Events that carry negative information

I want to answer the following exercise:

An event $F$ is said to carry negative information about an event $E$, and we write $F \downarrow E$ if $P(E|F) \le P(E)$

Prove or give counterexamples of the following assertions:

a) If $F \downarrow E$ then $E \downarrow F$

my attempt: we have that $\frac{P(EF)}{P(F)} \leq P(E)$ then we have that $P(FE)=P(EF) \leq P(E)P(F)$ therefore $\frac{P(FE)}{P(E)} \leq P(F)$

b)If $F \downarrow E$ and $E \downarrow G$ then $F \downarrow G$

c)If $F \downarrow E$ and $G \downarrow E$ then $FG \downarrow E$

Repaeat a),b),c) but with $\uparrow$(is the same definition but with greater than instead of lower than)

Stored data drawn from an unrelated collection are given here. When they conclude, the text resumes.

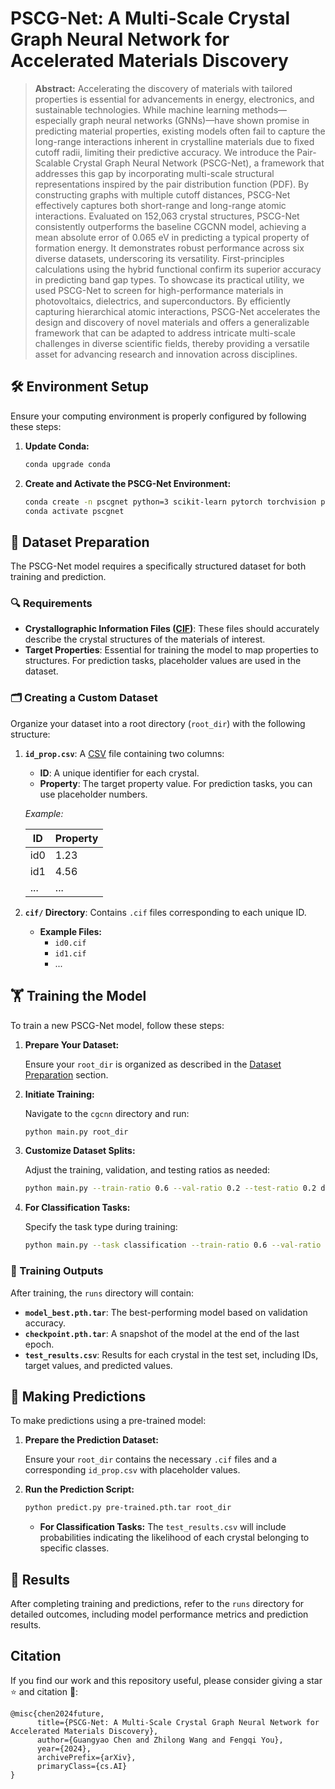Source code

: # PSCG-Net: A Multi-Scale Crystal Graph Neural Network for Accelerated Materials Discovery

> **Abstract:** Accelerating the discovery of materials with tailored properties is essential for advancements in energy, electronics, and sustainable technologies. While machine learning methods—especially graph neural networks (GNNs)—have shown promise in predicting material properties, existing models often fail to capture the long-range interactions inherent in crystalline materials due to fixed cutoff radii, limiting their predictive accuracy. We introduce the Pair-Scalable Crystal Graph Neural Network (PSCG-Net), a framework that addresses this gap by incorporating multi-scale structural representations inspired by the pair distribution function (PDF). By constructing graphs with multiple cutoff distances, PSCG-Net effectively captures both short-range and long-range atomic interactions. Evaluated on 152,063 crystal structures, PSCG-Net consistently outperforms the baseline CGCNN model, achieving a mean absolute error of 0.065 eV in predicting a typical property of formation energy. It demonstrates robust performance across six diverse datasets, underscoring its versatility. First-principles calculations using the hybrid functional confirm its superior accuracy in predicting band gap types. To showcase its practical utility, we used PSCG-Net to screen for high-performance materials in photovoltaics, dielectrics, and superconductors. By efficiently capturing hierarchical atomic interactions, PSCG-Net accelerates the design and discovery of novel materials and offers a generalizable framework that can be adapted to address intricate multi-scale challenges in diverse scientific fields, thereby providing a versatile asset for advancing research and innovation across disciplines.


## 🛠️ Environment Setup

Ensure your computing environment is properly configured by following these steps:

1. **Update Conda:**

    ```bash
    conda upgrade conda
    ```

2. **Create and Activate the PSCG-Net Environment:**

    ```bash
    conda create -n pscgnet python=3 scikit-learn pytorch torchvision pymatgen -c pytorch -c conda-forge
    conda activate pscgnet
    ```

## 📂 Dataset Preparation

The PSCG-Net model requires a specifically structured dataset for both training and prediction.

### 🔍 Requirements

- **Crystallographic Information Files ([CIF](https://en.wikipedia.org/wiki/Crystallographic_Information_File))**: These files should accurately describe the crystal structures of the materials of interest.
- **Target Properties**: Essential for training the model to map properties to structures. For prediction tasks, placeholder values are used in the dataset.

### 🗂️ Creating a Custom Dataset

Organize your dataset into a root directory (`root_dir`) with the following structure:

1. **`id_prop.csv`**: A [CSV](https://en.wikipedia.org/wiki/Comma-separated_values) file containing two columns:
    - **ID**: A unique identifier for each crystal.
    - **Property**: The target property value. For prediction tasks, you can use placeholder numbers.

    *Example:*

    | ID   | Property |
    |------|----------|
    | id0  | 1.23     |
    | id1  | 4.56     |
    | ...  | ...      |

2. **`cif/` Directory**: Contains `.cif` files corresponding to each unique ID.

    - **Example Files:**
        - `id0.cif`
        - `id1.cif`
        - ...

## 🏋️‍ Training the Model

To train a new PSCG-Net model, follow these steps:

1. **Prepare Your Dataset:**

    Ensure your `root_dir` is organized as described in the [Dataset Preparation](#-dataset-preparation) section.

2. **Initiate Training:**

    Navigate to the `cgcnn` directory and run:

    ```bash
    python main.py root_dir
    ```

3. **Customize Dataset Splits:**

    Adjust the training, validation, and testing ratios as needed:

    ```bash
    python main.py --train-ratio 0.6 --val-ratio 0.2 --test-ratio 0.2 data/sample-regression
    ```

4. **For Classification Tasks:**

    Specify the task type during training:

    ```bash
    python main.py --task classification --train-ratio 0.6 --val-ratio 0.2 --test-ratio 0.2 data/sample-classification
    ```

### 📄 Training Outputs

After training, the `runs` directory will contain:

- **`model_best.pth.tar`**: The best-performing model based on validation accuracy.
- **`checkpoint.pth.tar`**: A snapshot of the model at the end of the last epoch.
- **`test_results.csv`**: Results for each crystal in the test set, including IDs, target values, and predicted values.

## 🔮 Making Predictions

To make predictions using a pre-trained model:

1. **Prepare the Prediction Dataset:**

    Ensure your `root_dir` contains the necessary `.cif` files and a corresponding `id_prop.csv` with placeholder values.

2. **Run the Prediction Script:**

    ```bash
    python predict.py pre-trained.pth.tar root_dir
    ```

    - **For Classification Tasks:** The `test_results.csv` will include probabilities indicating the likelihood of each crystal belonging to specific classes.

## 📄 Results

After completing training and predictions, refer to the `runs` directory for detailed outcomes, including model performance metrics and prediction results.

## Citation
If you find our work and this repository useful, please consider giving a star :star: and citation :beer::

```
@misc{chen2024future,
      title={PSCG-Net: A Multi-Scale Crystal Graph Neural Network for Accelerated Materials Discovery}, 
      author={Guangyao Chen and Zhilong Wang and Fengqi You},
      year={2024},
      archivePrefix={arXiv},
      primaryClass={cs.AI}
}
```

and my questions are, Am I right in my attempt?, I can't figure out how in b) I will get $P(GF)$, and if I am wrong how can I get the counterexamples for a),b),c) I think that the same way to proceed with $\downarrow$ is equal to $\uparrow$,then if I have the $\downarrow$ part the other one is equal only the inequalities are inverted,isn't?

Thanks a lot for your help, I appreciate it very much :)

Solution 1:

Hint(s):

For part (b), what happens if $G=F$?

For part (c), what if $F$ and $G$ are events where $F \downarrow G$, and $E$ is the event $$E = (F \text{ and } G) \text{ or } (\text{not }F \text{ and not } G)$$ (Try drawing a Venn Diagram if you're having trouble seeing what I'm describing. $F$ and $G$ should be two ovals with a small intersection relative to their sizes, and $E$ should be the area both outside the two ovals and inside their intersection).